:: Task instructions ::
Please report each line in the material below that includes "test".

:: Given records ::
Segment Open

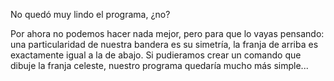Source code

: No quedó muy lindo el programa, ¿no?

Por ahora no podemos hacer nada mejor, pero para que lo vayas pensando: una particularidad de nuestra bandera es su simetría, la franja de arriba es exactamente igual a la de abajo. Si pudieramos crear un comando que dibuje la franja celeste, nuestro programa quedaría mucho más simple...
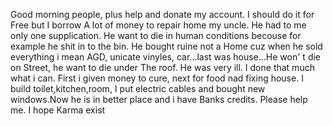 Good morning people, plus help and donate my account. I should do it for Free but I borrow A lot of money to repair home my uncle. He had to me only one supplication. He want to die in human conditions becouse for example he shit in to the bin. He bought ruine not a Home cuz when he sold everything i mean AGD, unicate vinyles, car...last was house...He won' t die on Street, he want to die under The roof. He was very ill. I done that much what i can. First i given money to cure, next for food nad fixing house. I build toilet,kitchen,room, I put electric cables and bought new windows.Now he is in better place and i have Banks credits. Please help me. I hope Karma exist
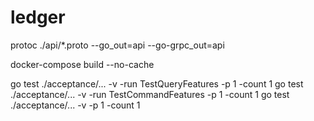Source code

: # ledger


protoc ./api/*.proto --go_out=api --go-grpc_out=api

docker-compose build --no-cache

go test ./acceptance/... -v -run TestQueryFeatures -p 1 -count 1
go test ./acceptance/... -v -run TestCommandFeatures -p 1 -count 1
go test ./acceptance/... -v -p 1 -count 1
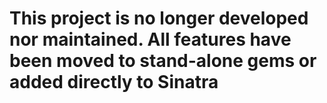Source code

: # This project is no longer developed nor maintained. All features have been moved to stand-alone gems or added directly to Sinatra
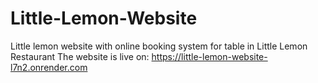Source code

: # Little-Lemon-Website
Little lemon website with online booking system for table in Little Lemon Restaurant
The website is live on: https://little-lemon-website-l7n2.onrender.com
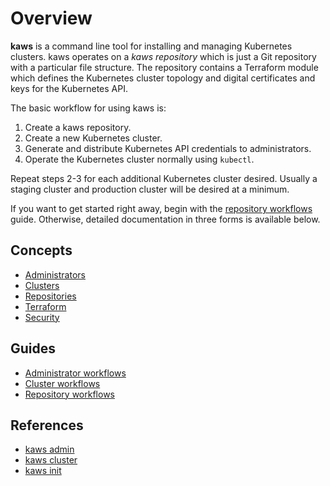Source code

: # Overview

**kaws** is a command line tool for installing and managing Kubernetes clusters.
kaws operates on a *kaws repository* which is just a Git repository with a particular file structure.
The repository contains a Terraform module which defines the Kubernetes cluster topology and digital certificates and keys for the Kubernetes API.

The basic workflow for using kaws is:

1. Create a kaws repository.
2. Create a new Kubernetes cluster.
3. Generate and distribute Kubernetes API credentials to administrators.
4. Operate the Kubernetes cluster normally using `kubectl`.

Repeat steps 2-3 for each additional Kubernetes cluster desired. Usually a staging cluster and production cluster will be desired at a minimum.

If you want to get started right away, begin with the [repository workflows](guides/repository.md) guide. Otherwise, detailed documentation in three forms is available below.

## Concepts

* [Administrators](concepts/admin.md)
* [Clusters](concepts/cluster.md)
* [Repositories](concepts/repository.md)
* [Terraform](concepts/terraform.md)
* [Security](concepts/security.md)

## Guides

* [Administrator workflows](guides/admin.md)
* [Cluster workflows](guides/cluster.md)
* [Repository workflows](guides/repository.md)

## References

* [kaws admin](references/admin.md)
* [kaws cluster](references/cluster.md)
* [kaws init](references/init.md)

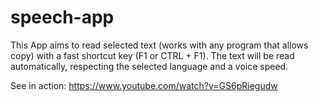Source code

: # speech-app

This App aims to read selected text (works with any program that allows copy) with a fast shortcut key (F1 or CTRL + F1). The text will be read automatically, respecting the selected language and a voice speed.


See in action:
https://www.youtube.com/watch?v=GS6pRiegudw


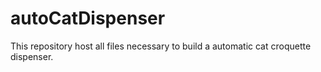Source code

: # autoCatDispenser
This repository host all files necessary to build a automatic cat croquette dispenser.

Segment Closed
Segment Open

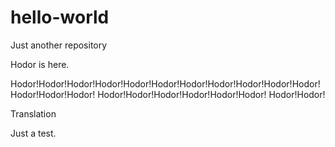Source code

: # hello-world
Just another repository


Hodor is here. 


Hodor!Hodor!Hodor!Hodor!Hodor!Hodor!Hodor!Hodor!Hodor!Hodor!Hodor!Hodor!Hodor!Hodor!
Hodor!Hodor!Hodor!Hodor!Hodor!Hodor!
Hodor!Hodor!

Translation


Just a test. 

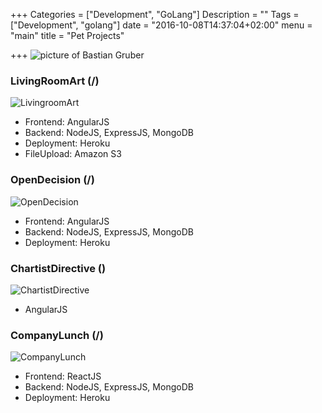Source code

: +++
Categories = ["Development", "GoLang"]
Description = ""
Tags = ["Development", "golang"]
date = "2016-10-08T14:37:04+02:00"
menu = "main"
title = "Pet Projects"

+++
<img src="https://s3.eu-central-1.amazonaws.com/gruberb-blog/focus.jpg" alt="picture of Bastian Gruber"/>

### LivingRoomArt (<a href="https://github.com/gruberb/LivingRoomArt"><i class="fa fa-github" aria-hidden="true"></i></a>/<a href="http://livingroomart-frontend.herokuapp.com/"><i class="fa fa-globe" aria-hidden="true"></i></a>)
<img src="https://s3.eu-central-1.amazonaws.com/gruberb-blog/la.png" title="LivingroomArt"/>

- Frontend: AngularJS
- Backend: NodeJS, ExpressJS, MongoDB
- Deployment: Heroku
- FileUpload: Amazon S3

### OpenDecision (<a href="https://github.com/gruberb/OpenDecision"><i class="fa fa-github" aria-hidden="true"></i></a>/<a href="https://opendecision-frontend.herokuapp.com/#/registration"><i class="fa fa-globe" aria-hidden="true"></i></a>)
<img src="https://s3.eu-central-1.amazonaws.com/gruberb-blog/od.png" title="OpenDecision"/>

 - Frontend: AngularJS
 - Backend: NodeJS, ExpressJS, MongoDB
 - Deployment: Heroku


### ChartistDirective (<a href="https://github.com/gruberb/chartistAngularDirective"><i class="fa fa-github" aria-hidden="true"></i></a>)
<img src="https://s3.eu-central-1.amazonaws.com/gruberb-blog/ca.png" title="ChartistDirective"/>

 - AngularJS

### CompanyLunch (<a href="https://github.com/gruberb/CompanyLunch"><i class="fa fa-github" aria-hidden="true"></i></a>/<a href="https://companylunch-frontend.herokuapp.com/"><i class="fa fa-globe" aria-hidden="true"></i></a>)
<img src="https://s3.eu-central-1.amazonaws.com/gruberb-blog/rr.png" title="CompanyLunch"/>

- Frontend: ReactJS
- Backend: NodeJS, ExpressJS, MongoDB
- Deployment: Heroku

Segment Closed
Segment Open

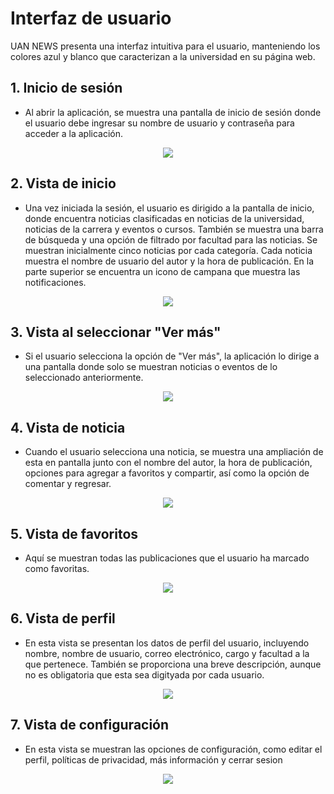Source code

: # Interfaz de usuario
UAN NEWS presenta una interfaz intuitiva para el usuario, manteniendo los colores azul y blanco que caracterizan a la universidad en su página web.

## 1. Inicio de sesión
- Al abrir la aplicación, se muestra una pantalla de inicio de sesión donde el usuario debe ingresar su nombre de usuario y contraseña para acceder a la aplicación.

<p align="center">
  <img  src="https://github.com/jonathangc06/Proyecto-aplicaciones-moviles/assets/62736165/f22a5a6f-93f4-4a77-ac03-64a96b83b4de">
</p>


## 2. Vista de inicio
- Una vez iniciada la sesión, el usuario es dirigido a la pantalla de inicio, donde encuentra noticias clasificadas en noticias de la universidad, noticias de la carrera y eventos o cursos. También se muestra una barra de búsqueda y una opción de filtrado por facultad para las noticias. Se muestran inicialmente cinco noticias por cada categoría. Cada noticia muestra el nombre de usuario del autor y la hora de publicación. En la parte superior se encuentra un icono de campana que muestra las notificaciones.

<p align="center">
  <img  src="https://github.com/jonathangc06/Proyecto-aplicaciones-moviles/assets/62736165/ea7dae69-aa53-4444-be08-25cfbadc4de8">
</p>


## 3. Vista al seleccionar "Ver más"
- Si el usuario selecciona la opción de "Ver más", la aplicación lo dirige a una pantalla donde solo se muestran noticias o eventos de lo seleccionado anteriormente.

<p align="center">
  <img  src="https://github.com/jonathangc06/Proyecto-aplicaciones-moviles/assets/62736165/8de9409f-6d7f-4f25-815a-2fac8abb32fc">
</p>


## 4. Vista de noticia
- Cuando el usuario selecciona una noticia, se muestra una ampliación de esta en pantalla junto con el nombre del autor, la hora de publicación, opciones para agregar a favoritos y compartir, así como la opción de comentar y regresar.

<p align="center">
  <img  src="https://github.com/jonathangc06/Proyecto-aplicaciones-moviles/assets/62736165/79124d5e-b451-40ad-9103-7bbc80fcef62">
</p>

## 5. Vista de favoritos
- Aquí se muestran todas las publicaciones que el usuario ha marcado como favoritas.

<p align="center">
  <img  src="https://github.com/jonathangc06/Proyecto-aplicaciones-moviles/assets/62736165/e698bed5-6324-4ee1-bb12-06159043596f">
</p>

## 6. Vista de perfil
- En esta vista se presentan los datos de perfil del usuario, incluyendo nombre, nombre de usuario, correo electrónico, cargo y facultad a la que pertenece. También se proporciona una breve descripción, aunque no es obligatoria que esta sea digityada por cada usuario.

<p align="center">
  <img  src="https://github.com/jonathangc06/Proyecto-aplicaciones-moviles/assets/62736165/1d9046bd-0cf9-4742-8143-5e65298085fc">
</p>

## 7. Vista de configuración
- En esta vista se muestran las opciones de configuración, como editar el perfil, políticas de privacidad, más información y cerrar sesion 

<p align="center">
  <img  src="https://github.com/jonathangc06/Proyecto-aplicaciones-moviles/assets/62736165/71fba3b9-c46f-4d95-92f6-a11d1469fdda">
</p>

Segment Closed

:: Exercise solution ::
go test ./acceptance/... -v -run TestQueryFeatures -p 1 -count 1
go test ./acceptance/... -v -run TestCommandFeatures -p 1 -count 1
go test ./acceptance/... -v -p 1 -count 1
Just a test. 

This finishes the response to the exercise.